Au cœur de toute œuvre littéraire, donc, une énigme. Autour de la figure de l'absence, celle d'un corps saisi par l'image et que le texte évoque sans forcément montrer, s'est construite la communication de Jean-Paul Guichard, « Corps, images et textes ». Critique à l'égard d'un rapport de simple illustration ou de commentaire (qui neutralise l'efficace propre de l'image, la sature ou rend l'écriture servante), Jean-Paul Guichard s'est appuyé sur l'analyse d'oeuvres de photographes contemporains (en particulier Patricio Lagos et Arthur Tress) pour développer une conception interactive du rapport entre écriture littéraire et écriture photographique qui, à partir d'une évocation plus suggestive que représentative de la présence corporelle de l'autre, lui paraît mieux solliciter l'imagination complice du lecteur (lecteur d'image, lecteur de texte).
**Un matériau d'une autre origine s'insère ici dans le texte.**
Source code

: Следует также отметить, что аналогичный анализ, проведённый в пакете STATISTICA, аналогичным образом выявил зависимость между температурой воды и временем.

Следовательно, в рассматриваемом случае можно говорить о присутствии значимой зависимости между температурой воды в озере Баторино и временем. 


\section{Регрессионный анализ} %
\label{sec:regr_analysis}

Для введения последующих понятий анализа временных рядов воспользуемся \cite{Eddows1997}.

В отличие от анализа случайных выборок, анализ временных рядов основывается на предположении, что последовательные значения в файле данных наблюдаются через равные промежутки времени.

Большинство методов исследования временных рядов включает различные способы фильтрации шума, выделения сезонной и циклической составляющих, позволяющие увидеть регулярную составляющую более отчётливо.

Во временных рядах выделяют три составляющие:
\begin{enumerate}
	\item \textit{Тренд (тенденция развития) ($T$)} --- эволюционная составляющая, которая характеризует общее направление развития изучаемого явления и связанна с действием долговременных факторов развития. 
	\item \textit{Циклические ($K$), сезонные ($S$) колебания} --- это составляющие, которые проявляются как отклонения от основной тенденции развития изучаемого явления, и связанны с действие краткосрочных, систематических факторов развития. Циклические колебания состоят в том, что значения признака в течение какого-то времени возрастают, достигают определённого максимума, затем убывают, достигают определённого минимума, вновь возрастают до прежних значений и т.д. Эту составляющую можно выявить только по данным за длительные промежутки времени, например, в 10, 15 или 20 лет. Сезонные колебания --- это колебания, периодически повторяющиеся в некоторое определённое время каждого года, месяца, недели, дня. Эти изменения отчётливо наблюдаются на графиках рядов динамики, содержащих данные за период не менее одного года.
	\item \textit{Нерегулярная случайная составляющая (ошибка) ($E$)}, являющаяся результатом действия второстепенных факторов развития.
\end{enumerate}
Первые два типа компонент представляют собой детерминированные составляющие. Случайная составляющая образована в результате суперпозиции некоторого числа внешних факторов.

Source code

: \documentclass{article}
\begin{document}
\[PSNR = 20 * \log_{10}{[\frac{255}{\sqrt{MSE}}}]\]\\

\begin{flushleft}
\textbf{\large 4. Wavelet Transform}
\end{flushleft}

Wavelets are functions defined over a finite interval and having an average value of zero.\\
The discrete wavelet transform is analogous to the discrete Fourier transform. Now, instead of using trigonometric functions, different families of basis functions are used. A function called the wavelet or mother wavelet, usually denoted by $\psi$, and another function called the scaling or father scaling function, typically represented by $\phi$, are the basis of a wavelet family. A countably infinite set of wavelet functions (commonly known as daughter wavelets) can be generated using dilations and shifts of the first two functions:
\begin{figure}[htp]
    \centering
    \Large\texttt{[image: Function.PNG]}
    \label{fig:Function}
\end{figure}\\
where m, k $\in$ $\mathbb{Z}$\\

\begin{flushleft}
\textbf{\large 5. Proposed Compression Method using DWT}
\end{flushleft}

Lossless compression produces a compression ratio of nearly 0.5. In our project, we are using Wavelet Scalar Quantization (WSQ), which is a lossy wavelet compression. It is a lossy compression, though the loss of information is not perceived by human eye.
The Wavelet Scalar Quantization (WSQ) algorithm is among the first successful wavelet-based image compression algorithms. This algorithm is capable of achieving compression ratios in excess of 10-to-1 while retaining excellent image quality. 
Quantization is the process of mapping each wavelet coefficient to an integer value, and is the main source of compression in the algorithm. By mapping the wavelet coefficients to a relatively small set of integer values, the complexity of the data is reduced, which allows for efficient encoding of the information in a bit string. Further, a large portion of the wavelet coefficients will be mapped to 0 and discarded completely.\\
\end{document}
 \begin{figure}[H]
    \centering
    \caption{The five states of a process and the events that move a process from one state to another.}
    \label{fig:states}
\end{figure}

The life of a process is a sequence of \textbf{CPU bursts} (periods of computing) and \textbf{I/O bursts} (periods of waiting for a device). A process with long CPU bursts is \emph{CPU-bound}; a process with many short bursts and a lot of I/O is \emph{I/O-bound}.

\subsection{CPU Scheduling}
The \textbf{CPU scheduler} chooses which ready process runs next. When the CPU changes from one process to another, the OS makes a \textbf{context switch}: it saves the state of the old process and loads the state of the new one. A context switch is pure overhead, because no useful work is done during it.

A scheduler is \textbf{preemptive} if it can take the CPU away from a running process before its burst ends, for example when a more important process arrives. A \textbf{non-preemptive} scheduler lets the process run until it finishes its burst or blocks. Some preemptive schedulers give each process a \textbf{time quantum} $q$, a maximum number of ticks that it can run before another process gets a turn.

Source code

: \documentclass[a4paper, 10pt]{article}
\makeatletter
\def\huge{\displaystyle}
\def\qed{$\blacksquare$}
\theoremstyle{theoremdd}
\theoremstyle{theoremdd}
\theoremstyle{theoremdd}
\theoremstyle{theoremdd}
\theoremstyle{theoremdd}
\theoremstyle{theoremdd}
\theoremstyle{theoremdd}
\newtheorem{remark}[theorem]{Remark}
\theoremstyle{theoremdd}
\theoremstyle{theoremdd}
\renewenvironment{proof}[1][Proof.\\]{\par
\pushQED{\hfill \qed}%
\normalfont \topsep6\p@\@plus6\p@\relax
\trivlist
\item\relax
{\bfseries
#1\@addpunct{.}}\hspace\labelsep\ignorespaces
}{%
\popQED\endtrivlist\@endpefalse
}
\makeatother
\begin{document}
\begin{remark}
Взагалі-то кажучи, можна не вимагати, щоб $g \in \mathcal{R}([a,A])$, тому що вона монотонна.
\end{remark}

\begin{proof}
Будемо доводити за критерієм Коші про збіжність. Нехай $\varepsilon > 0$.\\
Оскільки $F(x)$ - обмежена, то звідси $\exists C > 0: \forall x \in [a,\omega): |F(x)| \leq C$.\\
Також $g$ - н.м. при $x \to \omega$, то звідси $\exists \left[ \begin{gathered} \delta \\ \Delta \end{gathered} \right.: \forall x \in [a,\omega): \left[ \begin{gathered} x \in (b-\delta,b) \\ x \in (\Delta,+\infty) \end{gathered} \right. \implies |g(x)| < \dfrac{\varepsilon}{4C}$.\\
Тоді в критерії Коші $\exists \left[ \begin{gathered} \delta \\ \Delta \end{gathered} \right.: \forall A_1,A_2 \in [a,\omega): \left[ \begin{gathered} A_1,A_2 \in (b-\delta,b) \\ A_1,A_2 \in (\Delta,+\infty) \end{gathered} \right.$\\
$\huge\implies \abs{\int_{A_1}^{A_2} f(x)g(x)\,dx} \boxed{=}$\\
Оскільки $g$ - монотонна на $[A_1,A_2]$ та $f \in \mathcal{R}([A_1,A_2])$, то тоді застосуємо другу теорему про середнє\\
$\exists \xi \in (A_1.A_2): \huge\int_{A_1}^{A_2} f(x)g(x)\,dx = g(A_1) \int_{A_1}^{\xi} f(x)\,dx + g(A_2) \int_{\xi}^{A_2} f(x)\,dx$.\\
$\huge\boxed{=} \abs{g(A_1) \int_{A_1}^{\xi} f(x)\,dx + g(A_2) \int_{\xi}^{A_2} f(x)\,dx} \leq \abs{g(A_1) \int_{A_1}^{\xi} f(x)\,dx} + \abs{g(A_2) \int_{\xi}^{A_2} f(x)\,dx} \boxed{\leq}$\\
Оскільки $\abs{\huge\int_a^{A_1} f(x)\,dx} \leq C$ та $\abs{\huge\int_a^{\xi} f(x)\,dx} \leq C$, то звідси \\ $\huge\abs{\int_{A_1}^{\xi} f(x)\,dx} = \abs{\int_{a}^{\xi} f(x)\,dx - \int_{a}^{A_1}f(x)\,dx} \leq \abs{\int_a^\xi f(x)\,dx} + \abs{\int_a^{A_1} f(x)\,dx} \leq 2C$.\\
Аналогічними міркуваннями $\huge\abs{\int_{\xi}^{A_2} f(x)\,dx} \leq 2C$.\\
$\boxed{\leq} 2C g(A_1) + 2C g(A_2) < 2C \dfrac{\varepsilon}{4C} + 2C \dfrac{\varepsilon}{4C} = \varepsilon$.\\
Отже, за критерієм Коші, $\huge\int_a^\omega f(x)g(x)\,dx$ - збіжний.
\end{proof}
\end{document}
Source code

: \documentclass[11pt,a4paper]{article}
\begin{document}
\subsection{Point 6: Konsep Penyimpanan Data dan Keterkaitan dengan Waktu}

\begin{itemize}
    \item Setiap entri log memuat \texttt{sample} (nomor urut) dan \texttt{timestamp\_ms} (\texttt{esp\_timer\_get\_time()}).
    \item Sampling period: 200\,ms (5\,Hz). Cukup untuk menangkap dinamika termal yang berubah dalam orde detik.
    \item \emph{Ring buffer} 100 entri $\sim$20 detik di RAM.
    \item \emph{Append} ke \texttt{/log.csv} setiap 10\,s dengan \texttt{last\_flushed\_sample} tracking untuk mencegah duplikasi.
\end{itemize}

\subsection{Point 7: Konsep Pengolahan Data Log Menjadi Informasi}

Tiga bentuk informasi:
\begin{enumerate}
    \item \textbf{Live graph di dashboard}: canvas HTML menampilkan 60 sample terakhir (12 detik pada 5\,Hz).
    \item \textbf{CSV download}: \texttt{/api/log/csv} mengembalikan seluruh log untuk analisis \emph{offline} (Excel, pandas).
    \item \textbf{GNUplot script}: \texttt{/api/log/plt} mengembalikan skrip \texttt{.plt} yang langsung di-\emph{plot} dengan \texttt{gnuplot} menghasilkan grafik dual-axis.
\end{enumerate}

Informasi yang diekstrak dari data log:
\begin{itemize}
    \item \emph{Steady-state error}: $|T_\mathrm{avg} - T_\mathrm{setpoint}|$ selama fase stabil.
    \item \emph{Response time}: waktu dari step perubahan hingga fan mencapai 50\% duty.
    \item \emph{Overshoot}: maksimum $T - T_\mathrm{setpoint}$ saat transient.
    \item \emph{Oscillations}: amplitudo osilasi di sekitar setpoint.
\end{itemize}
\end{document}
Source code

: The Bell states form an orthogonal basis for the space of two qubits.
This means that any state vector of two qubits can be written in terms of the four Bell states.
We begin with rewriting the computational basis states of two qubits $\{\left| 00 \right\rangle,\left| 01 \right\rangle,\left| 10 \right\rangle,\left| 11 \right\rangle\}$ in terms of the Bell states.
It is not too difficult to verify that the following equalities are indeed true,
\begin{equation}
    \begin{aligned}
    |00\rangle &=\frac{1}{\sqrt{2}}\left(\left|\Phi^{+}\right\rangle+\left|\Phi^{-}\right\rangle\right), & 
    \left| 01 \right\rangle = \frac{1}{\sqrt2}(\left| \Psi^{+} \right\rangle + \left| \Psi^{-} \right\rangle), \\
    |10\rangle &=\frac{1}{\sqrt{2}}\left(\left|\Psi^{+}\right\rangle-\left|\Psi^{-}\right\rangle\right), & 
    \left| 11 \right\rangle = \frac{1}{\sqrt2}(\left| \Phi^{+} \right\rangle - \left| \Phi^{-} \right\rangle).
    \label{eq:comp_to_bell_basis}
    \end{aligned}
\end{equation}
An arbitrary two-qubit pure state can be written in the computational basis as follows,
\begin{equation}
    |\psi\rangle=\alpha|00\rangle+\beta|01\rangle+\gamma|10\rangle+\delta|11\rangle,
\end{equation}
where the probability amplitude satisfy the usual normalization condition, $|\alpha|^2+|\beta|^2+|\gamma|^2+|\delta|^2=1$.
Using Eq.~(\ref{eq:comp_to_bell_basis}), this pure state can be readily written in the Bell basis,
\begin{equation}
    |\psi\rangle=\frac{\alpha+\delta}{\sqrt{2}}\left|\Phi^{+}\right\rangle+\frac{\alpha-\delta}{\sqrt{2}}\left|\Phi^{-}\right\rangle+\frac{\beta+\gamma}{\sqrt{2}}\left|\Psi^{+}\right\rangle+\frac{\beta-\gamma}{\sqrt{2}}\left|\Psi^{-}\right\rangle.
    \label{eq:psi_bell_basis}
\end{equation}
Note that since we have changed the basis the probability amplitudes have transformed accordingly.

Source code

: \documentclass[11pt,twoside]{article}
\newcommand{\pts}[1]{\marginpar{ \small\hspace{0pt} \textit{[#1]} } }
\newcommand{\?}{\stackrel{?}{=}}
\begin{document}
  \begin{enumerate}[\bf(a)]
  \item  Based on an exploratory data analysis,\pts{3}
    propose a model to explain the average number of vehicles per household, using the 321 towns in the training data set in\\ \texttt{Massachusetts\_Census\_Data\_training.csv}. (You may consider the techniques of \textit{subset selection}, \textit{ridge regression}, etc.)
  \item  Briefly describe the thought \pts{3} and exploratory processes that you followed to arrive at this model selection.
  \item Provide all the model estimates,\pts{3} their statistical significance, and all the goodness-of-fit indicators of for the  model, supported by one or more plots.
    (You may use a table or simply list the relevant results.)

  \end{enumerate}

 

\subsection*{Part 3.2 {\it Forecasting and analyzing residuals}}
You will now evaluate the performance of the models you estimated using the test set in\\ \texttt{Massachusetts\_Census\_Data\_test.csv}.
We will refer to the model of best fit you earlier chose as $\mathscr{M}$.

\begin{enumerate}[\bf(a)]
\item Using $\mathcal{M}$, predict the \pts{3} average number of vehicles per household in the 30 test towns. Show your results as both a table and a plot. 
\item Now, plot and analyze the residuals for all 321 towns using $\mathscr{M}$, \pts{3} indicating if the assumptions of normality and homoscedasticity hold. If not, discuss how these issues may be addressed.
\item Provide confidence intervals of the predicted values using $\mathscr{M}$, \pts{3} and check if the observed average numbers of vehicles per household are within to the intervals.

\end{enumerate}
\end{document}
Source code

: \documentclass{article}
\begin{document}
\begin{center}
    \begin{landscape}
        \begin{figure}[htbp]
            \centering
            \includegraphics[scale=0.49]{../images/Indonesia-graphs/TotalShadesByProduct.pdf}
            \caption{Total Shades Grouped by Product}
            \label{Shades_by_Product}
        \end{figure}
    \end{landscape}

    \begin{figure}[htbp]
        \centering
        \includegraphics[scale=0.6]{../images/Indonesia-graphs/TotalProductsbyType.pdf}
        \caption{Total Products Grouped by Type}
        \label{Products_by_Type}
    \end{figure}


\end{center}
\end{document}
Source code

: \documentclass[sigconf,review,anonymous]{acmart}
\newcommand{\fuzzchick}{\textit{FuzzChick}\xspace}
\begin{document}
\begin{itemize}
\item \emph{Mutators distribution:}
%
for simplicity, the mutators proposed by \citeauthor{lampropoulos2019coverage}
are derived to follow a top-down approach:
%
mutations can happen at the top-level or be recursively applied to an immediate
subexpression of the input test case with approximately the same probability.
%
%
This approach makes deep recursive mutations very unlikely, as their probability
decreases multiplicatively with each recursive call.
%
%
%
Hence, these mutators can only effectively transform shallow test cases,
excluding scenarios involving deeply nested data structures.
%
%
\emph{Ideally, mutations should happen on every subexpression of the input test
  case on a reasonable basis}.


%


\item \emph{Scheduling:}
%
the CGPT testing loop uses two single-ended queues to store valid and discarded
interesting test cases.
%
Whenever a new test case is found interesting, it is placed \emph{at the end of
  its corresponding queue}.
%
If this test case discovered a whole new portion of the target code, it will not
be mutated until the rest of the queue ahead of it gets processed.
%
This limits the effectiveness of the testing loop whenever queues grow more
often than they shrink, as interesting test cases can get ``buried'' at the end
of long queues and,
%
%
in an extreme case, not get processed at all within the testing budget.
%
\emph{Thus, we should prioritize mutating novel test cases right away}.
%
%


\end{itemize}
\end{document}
On l'aura compris : au cours de cette décade, la lecture a été envisagée surtout comme acte solitaire et le lecteur traité au singulier. En fin de colloque, une table ronde, à laquelle ont participé Martine Burgos, Fabienne Soldini et Christophe Evans, reprenait le titre d'une étude commandée par la Bibliothèque publique d'information sur « les sociabilités du livre et de la lecture ». Elle a été l'occasion d'introduire la dimension sociale des pratiques de lecture. La lecture est un procès dont l'analyse doit intégrer tout un ensemble de pratiques, de lieux et de dispositifs symboliques et matériels qui en préparent l'effectuation et qui la prolongent : modalités discursives et gestuelles de l'échange, commercial et/ou symbolique, réalisées ou ignorées, ritualisées ou ponctuelles, telles qu'on peut les repérer, par exemple, dans les différents points de vente du livre, les cercles de lecteurs, les bibliothèques tournantes, etc. Toutes ces pratiques participent de la socialisation des individus et interviennent dans la « dialectique du don de soi dans l'offre du livre et de la quête de l'autre dans la lecture effectuée » (Christophe Evans).

L'écrit et l'oral

On regrettera peut-être que la question de l'apprentissage de la lecture n'ait pas trouvé ici son spécialiste - ce que relevait justement Michel Tournier. Traitant du rapport entre l'écrit et l'oral, l'écrivain a insisté sur la convivialité qu'instaure la forme traditionnelle du conte qui, passant de la transmission orale à l'écriture, doit cependant préserver ce qui fait le secret de sa permanence : une signification cachée qui, sollicitant l'imagination philosophique des auditeurs ou des lecteurs, invite au partage des émotions et des questionnements, tant du côté du conteur qui improvise que du côté du public qui interprète. Critiquant la pauvreté de la nouvelle, forme figée du constat « réaliste », Tournier n'invitait-il pas ainsi les enseignants à réfléchir sur la nécessité d'élaborer des procédures d'apprentissage de base à partir des exigences d'une lecture (d'une écoute) de textes dont la richesse est en partie liée à leur capacité à déranger, voire inquiéter le lecteur (et pourquoi pas l'enfant-lecteur), à problématiser son rapport au monde, textes qui sont peut-être, par là même, les plus formateurs ?

Il faut souhaiter que les actes de ce colloque trouvent le plus rapidement possible un éditeur.